§ Work instruction
Reproduce every line of the listing as written, apart from the pictures.
*** Block opens ***
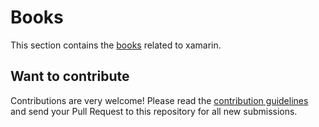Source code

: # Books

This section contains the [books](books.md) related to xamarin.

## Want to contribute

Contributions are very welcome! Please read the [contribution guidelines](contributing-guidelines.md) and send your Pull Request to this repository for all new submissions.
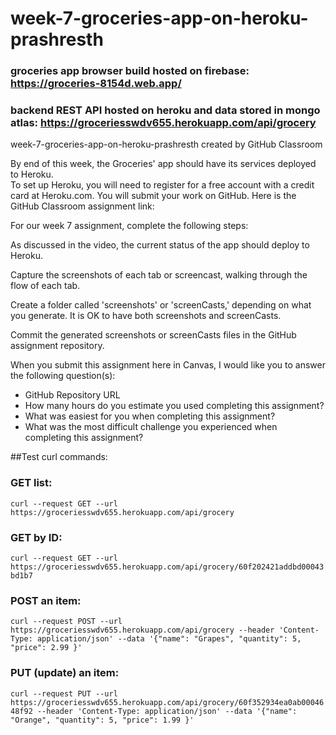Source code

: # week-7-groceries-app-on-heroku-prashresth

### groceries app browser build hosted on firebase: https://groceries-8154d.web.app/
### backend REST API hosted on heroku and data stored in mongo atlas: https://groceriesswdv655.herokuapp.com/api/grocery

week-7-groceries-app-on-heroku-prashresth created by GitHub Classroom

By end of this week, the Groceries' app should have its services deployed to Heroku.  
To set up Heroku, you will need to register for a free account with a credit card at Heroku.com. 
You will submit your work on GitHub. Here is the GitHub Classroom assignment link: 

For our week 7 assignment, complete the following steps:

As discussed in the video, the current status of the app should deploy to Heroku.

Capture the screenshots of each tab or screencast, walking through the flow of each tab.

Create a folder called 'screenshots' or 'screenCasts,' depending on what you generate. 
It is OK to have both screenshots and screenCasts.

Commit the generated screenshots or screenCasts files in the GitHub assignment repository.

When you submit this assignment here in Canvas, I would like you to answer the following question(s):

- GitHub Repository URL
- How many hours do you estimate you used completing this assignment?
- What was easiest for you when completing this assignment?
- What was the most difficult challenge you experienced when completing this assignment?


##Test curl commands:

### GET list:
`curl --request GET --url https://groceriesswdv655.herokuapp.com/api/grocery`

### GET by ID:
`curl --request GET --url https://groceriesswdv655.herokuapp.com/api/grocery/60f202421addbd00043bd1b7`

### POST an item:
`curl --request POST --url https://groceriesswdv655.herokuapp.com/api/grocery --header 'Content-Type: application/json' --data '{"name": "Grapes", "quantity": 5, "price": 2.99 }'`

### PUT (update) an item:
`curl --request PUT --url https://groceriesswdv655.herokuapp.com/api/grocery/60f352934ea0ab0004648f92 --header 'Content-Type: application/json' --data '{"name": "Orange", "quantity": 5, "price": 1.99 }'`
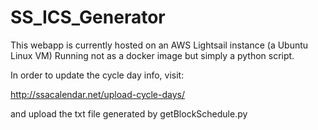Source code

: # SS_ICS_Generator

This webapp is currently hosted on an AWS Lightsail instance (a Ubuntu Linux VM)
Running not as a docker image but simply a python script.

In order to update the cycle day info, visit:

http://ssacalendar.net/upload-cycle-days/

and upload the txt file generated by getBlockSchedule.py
*** Block closes ***
§ Written answer
Source code

: # Books

This section contains the [books](books.md) related to xamarin.

## Want to contribute

Contributions are very welcome! Please read the [contribution guidelines](contributing-guidelines.md) and send your Pull Request to this repository for all new submissions.
Source code

: # week-7-groceries-app-on-heroku-prashresth

### groceries app browser build hosted on firebase: https://groceries-8154d.web.app/
### backend REST API hosted on heroku and data stored in mongo atlas: https://groceriesswdv655.herokuapp.com/api/grocery

week-7-groceries-app-on-heroku-prashresth created by GitHub Classroom

By end of this week, the Groceries' app should have its services deployed to Heroku.  
To set up Heroku, you will need to register for a free account with a credit card at Heroku.com. 
You will submit your work on GitHub. Here is the GitHub Classroom assignment link: 

For our week 7 assignment, complete the following steps:

As discussed in the video, the current status of the app should deploy to Heroku.

Capture the screenshots of each tab or screencast, walking through the flow of each tab.

Create a folder called 'screenshots' or 'screenCasts,' depending on what you generate. 
It is OK to have both screenshots and screenCasts.

Commit the generated screenshots or screenCasts files in the GitHub assignment repository.

When you submit this assignment here in Canvas, I would like you to answer the following question(s):

- GitHub Repository URL
- How many hours do you estimate you used completing this assignment?
- What was easiest for you when completing this assignment?
- What was the most difficult challenge you experienced when completing this assignment?


##Test curl commands:

### GET list:
`curl --request GET --url https://groceriesswdv655.herokuapp.com/api/grocery`

### GET by ID:
`curl --request GET --url https://groceriesswdv655.herokuapp.com/api/grocery/60f202421addbd00043bd1b7`

### POST an item:
`curl --request POST --url https://groceriesswdv655.herokuapp.com/api/grocery --header 'Content-Type: application/json' --data '{"name": "Grapes", "quantity": 5, "price": 2.99 }'`

### PUT (update) an item:
`curl --request PUT --url https://groceriesswdv655.herokuapp.com/api/grocery/60f352934ea0ab0004648f92 --header 'Content-Type: application/json' --data '{"name": "Orange", "quantity": 5, "price": 1.99 }'`
Source code

: # SS_ICS_Generator

This webapp is currently hosted on an AWS Lightsail instance (a Ubuntu Linux VM)
Running not as a docker image but simply a python script.

In order to update the cycle day info, visit:

http://ssacalendar.net/upload-cycle-days/

and upload the txt file generated by getBlockSchedule.py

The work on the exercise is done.